A new study in JAMA Network Open provides some dramatic new evidence of this phenomenon. The researchers found 1,600 smokers in the USA who did not use e-cigarettes and had no intention of giving up smoking. They were followed for five years between 2014 and 2019. By the end of that period, 6.2% of them had stopped smoking, but there was a massive difference between the quit rates of those who had taken up e-cigarettes in the meantime and those who hadn't. 

The odds of cigarette discontinuation were significantly higher among those who used e-cigarettes daily (28.0%; 95% CI, 15.2%-45.9%) compared with those who did not use e-cigarettes at all (5.8%; 95% CI, 4.6-7.2; aOR, 8.11; 95% CI, 3.14-20.97), while the odds of cigarette discontinuation among those who used e-cigarettes nondaily did not statistically differ from those who did not use e-cigarettes at all.
 
... results showed that those who subsequently used e-cigarettes every day experienced an 8-fold higher odds of cigarette discontinuation compared with those who did not use e-cigarettes at all.

You read that correctly. The smokers who used e-cigarettes were eight times more likely to have stopped smoking after five years than the ones who didn't. 
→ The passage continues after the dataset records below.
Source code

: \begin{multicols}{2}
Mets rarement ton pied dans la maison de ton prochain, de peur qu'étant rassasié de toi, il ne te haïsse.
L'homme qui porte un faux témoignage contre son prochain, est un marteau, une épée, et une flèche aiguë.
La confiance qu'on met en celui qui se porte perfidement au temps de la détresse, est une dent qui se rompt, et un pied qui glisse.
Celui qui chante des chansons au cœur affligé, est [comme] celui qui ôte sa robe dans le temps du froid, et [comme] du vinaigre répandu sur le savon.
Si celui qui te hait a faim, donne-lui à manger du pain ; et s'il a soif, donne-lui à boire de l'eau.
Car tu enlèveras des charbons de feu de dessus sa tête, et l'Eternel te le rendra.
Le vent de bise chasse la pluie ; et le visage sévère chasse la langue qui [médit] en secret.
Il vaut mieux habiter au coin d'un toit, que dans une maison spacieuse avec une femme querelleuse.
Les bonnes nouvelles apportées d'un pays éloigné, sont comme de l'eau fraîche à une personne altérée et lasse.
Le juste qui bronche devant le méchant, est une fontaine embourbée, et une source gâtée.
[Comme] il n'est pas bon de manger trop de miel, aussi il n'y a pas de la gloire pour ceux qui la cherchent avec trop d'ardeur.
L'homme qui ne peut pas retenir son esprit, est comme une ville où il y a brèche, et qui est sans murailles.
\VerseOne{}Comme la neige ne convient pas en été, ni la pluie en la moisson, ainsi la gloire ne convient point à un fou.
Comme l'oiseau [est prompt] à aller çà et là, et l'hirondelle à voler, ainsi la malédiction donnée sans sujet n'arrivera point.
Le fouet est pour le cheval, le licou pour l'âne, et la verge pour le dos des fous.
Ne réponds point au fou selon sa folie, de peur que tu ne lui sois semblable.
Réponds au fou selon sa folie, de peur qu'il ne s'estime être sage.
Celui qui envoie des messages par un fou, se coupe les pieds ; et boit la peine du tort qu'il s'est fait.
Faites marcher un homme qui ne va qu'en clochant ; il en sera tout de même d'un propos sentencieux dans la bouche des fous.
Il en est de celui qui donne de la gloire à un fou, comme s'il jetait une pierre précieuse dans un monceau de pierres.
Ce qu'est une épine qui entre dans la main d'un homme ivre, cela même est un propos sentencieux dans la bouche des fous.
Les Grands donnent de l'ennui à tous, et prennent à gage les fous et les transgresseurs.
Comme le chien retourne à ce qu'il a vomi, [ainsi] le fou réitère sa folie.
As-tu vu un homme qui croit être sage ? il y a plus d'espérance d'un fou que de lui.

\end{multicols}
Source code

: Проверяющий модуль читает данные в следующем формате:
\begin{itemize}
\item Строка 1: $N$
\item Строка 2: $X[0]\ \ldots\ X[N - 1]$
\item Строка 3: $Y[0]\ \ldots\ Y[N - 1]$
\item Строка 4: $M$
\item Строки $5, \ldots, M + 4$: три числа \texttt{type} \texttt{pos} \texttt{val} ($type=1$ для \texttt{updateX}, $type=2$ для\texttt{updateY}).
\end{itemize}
Studies like this have some major implications. Firstly, vaping obviously works. If it can work for people who don't want to stop smoking, it can certainly work for the large number of smokers who do. 
 
Secondly, the anti-vaping crusades going on in the USA and elsewhere are extremely counterproductive and the prohibitions on e-cigarette sales in places such as Australia and India are insane. But you already you knew that, I'm sure. 

Thirdly, the UK government should take note. Thanks to Theresa May, it has an arbitrary target of bringing the smoking rate below 5% by 2030 (it is currently about 14%). It has very little chance of achieving this, not least because while groups such as ASH claim that 80% or 90% of smokers want to quit, this is a self-serving lie. In fact, the proportion of smokers who say they want to quit has been falling for years. In the most recent ONS survey, only 53% of smokers expressed a desire to quit.

In other words, even if every smoker who wants to quit manages to do so - a highly improbable outcome - the 5% target will not be met. There is no hope of getting near this target unless ways are found to make people quit 'accidentally' by giving them a more attractive substitute. 

This is particularly relevant because, as the authors of the study say... 

Smokers with no plans to ever quit smoking tend to smoke more cigarettes per day and have lower educational attainment and household income compared with their counterparts who do plan to quit...


This is as true in Britain as it is in the USA. These are the 'hard to reach' people who are patronised or ignored by 'public health professionals'. 

It should also be remembered that a third of smokers in Britain have still never tried an e-cigarette. Many of those who have tried vaping but have not made the switch might be tempted if the products were improved through technological innovation or better regulation, or if a more concerted attempt was made to counter the tidal wave of misinformation about the risks of vaping. For those who do not like vaping, newer products such as heated tobacco and nicotine pouches might be more to their liking. 

There are plenty of options and plenty of scope for constructive action. I don't think the government should have a target for smoking prevalence at all. If people enjoy smoking and don't want to quit, then they should be left alone. They are adults and this is supposed to be a free society. But if, as this study suggests, there is significant latent demand for vaping as a substitute for smoking, it is pretty obvious where the government should be focusing its attention.